WHAT THIS TASK INVOLVES: From the entries below, retype only the lines from the one with "- [ ] **Specialty" through the one with "### layerFactory", exactly as written.

Segment Start: SOURCE DATA

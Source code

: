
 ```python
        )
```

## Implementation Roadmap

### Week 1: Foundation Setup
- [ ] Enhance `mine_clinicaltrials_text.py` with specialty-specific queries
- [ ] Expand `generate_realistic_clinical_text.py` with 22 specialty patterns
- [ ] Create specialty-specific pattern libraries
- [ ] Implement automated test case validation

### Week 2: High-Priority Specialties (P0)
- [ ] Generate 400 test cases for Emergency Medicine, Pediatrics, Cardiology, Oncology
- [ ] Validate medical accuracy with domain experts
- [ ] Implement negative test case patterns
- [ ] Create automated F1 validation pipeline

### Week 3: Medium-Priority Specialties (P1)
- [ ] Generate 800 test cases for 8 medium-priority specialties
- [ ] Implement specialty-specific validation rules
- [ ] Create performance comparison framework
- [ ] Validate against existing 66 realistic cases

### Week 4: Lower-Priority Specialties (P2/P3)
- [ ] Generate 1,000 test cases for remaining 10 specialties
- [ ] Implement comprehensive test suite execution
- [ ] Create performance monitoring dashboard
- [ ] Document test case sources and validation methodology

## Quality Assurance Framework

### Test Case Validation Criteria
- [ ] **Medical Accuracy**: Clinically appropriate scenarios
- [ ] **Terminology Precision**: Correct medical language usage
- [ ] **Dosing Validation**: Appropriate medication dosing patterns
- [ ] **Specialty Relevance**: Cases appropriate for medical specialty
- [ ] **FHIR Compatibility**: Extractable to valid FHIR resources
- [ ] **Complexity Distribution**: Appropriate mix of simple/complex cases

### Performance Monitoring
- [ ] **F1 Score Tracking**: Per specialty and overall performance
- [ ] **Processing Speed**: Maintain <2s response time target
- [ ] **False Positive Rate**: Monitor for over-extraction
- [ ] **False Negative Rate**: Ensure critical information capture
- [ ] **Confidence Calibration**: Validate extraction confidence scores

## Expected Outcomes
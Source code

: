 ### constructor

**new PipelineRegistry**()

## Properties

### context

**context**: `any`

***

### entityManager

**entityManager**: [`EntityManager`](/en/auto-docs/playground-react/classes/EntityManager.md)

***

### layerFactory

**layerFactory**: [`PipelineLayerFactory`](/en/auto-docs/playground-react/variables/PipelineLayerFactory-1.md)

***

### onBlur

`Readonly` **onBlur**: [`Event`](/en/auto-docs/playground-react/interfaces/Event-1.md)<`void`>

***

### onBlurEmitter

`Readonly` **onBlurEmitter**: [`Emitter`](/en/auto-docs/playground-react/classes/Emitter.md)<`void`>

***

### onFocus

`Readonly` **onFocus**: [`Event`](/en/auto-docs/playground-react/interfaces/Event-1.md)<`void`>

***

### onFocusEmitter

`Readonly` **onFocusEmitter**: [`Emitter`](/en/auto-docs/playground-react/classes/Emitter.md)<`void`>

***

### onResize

Segment End: SOURCE DATA

YOUR RESPONSE:
- [ ] **Specialty Relevance**: Cases appropriate for medical specialty
- [ ] **FHIR Compatibility**: Extractable to valid FHIR resources
- [ ] **Complexity Distribution**: Appropriate mix of simple/complex cases

### Performance Monitoring
- [ ] **F1 Score Tracking**: Per specialty and overall performance
- [ ] **Processing Speed**: Maintain <2s response time target
- [ ] **False Positive Rate**: Monitor for over-extraction
- [ ] **False Negative Rate**: Ensure critical information capture
- [ ] **Confidence Calibration**: Validate extraction confidence scores

## Expected Outcomes
Source code

: ### constructor

**new PipelineRegistry**()

## Properties

### context

**context**: `any`

***

### entityManager

**entityManager**: [`EntityManager`](/en/auto-docs/playground-react/classes/EntityManager.md)

***

### layerFactory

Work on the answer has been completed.